(Source texts of formatted documents)
- - - -

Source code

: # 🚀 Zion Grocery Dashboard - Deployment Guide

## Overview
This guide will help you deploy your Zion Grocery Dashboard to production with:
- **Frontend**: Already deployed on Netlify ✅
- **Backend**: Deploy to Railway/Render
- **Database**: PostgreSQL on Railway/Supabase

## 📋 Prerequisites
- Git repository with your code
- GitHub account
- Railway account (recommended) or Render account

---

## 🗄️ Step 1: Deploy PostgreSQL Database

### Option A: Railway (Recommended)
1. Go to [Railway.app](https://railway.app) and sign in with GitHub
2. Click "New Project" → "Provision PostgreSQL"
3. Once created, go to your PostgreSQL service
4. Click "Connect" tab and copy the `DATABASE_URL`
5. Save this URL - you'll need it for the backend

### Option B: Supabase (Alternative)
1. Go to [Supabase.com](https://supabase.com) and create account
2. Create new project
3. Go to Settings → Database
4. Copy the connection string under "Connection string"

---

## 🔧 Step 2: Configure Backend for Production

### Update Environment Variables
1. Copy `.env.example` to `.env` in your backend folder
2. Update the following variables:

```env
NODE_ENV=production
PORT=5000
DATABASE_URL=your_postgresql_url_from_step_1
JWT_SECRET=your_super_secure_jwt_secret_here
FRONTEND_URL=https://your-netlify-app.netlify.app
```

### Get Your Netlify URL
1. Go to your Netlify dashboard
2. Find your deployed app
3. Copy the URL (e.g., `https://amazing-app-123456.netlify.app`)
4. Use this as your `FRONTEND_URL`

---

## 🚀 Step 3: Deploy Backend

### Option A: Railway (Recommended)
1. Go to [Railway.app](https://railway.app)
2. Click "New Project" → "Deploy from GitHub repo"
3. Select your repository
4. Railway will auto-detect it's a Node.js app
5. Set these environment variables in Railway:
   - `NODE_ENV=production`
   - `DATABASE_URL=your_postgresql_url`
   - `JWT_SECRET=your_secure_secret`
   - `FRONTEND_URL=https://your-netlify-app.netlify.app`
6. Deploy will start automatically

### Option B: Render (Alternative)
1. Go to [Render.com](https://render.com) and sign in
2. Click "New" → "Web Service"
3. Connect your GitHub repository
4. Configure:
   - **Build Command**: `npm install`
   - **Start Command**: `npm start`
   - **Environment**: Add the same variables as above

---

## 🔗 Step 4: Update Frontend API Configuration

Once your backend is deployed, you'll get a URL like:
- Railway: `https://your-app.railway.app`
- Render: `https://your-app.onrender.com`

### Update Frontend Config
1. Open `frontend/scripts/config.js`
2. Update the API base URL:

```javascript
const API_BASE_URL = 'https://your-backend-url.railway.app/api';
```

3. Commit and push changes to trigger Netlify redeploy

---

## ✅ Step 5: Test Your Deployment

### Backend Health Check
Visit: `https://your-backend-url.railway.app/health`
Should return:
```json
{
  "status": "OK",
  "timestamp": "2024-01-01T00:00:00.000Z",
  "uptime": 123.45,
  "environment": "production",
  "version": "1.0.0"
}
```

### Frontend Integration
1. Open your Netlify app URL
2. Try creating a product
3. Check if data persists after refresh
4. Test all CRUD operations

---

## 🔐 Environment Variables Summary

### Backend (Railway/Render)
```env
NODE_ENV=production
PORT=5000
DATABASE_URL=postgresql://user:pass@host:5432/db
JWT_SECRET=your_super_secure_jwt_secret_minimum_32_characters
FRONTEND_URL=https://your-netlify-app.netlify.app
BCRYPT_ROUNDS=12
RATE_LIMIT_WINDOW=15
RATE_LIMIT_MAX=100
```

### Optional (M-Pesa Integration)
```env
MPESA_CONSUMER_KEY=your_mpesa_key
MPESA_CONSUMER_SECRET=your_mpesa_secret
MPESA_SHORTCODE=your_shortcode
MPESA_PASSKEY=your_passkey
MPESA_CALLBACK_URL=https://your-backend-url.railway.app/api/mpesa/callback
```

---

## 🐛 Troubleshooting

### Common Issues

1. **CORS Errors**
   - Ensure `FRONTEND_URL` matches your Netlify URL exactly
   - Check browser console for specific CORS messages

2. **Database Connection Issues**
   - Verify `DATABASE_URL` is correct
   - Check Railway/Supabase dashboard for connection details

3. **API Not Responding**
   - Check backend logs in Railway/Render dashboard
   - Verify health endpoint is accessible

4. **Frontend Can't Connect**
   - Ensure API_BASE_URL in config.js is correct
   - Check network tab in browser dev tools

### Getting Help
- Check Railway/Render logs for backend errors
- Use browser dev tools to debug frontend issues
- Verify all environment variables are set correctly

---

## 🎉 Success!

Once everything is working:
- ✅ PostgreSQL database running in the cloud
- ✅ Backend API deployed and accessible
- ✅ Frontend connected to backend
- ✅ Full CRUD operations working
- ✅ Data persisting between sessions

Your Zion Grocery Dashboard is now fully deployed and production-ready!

- - - -

→ **Exercise**:
Write the records again exactly as they stand.

→ **Solution for this problem**:
Source code

: # 🚀 Zion Grocery Dashboard - Deployment Guide

## Overview
This guide will help you deploy your Zion Grocery Dashboard to production with:
- **Frontend**: Already deployed on Netlify ✅
- **Backend**: Deploy to Railway/Render
- **Database**: PostgreSQL on Railway/Supabase

## 📋 Prerequisites
- Git repository with your code
- GitHub account
- Railway account (recommended) or Render account

---

## 🗄️ Step 1: Deploy PostgreSQL Database

### Option A: Railway (Recommended)
1. Go to [Railway.app](https://railway.app) and sign in with GitHub
2. Click "New Project" → "Provision PostgreSQL"
3. Once created, go to your PostgreSQL service
4. Click "Connect" tab and copy the `DATABASE_URL`
5. Save this URL - you'll need it for the backend

### Option B: Supabase (Alternative)
1. Go to [Supabase.com](https://supabase.com) and create account
2. Create new project
3. Go to Settings → Database
4. Copy the connection string under "Connection string"

---

## 🔧 Step 2: Configure Backend for Production

### Update Environment Variables
1. Copy `.env.example` to `.env` in your backend folder
2. Update the following variables:

```env
NODE_ENV=production
PORT=5000
DATABASE_URL=your_postgresql_url_from_step_1
JWT_SECRET=your_super_secure_jwt_secret_here
FRONTEND_URL=https://your-netlify-app.netlify.app
```

### Get Your Netlify URL
1. Go to your Netlify dashboard
2. Find your deployed app
3. Copy the URL (e.g., `https://amazing-app-123456.netlify.app`)
4. Use this as your `FRONTEND_URL`

---

## 🚀 Step 3: Deploy Backend

### Option A: Railway (Recommended)
1. Go to [Railway.app](https://railway.app)
2. Click "New Project" → "Deploy from GitHub repo"
3. Select your repository
4. Railway will auto-detect it's a Node.js app
5. Set these environment variables in Railway:
   - `NODE_ENV=production`
   - `DATABASE_URL=your_postgresql_url`
   - `JWT_SECRET=your_secure_secret`
   - `FRONTEND_URL=https://your-netlify-app.netlify.app`
6. Deploy will start automatically

### Option B: Render (Alternative)
1. Go to [Render.com](https://render.com) and sign in
2. Click "New" → "Web Service"
3. Connect your GitHub repository
4. Configure:
   - **Build Command**: `npm install`
   - **Start Command**: `npm start`
   - **Environment**: Add the same variables as above

---

## 🔗 Step 4: Update Frontend API Configuration

Once your backend is deployed, you'll get a URL like:
- Railway: `https://your-app.railway.app`
- Render: `https://your-app.onrender.com`

### Update Frontend Config
1. Open `frontend/scripts/config.js`
2. Update the API base URL:

```javascript
const API_BASE_URL = 'https://your-backend-url.railway.app/api';
```

3. Commit and push changes to trigger Netlify redeploy

---

## ✅ Step 5: Test Your Deployment

### Backend Health Check
Visit: `https://your-backend-url.railway.app/health`
Should return:
```json
{
  "status": "OK",
  "timestamp": "2024-01-01T00:00:00.000Z",
  "uptime": 123.45,
  "environment": "production",
  "version": "1.0.0"
}
```

### Frontend Integration
1. Open your Netlify app URL
2. Try creating a product
3. Check if data persists after refresh
4. Test all CRUD operations

---

## 🔐 Environment Variables Summary

### Backend (Railway/Render)
```env
NODE_ENV=production
PORT=5000
DATABASE_URL=postgresql://user:pass@host:5432/db
JWT_SECRET=your_super_secure_jwt_secret_minimum_32_characters
FRONTEND_URL=https://your-netlify-app.netlify.app
BCRYPT_ROUNDS=12
RATE_LIMIT_WINDOW=15
RATE_LIMIT_MAX=100
```

### Optional (M-Pesa Integration)
```env
MPESA_CONSUMER_KEY=your_mpesa_key
MPESA_CONSUMER_SECRET=your_mpesa_secret
MPESA_SHORTCODE=your_shortcode
MPESA_PASSKEY=your_passkey
MPESA_CALLBACK_URL=https://your-backend-url.railway.app/api/mpesa/callback
```

---

## 🐛 Troubleshooting

### Common Issues

1. **CORS Errors**
   - Ensure `FRONTEND_URL` matches your Netlify URL exactly
   - Check browser console for specific CORS messages

2. **Database Connection Issues**
   - Verify `DATABASE_URL` is correct
   - Check Railway/Supabase dashboard for connection details

3. **API Not Responding**
   - Check backend logs in Railway/Render dashboard
   - Verify health endpoint is accessible

4. **Frontend Can't Connect**
   - Ensure API_BASE_URL in config.js is correct
   - Check network tab in browser dev tools

### Getting Help
- Check Railway/Render logs for backend errors
- Use browser dev tools to debug frontend issues
- Verify all environment variables are set correctly

---

## 🎉 Success!

Once everything is working:
- ✅ PostgreSQL database running in the cloud
- ✅ Backend API deployed and accessible
- ✅ Frontend connected to backend
- ✅ Full CRUD operations working
- ✅ Data persisting between sessions

Your Zion Grocery Dashboard is now fully deployed and production-ready!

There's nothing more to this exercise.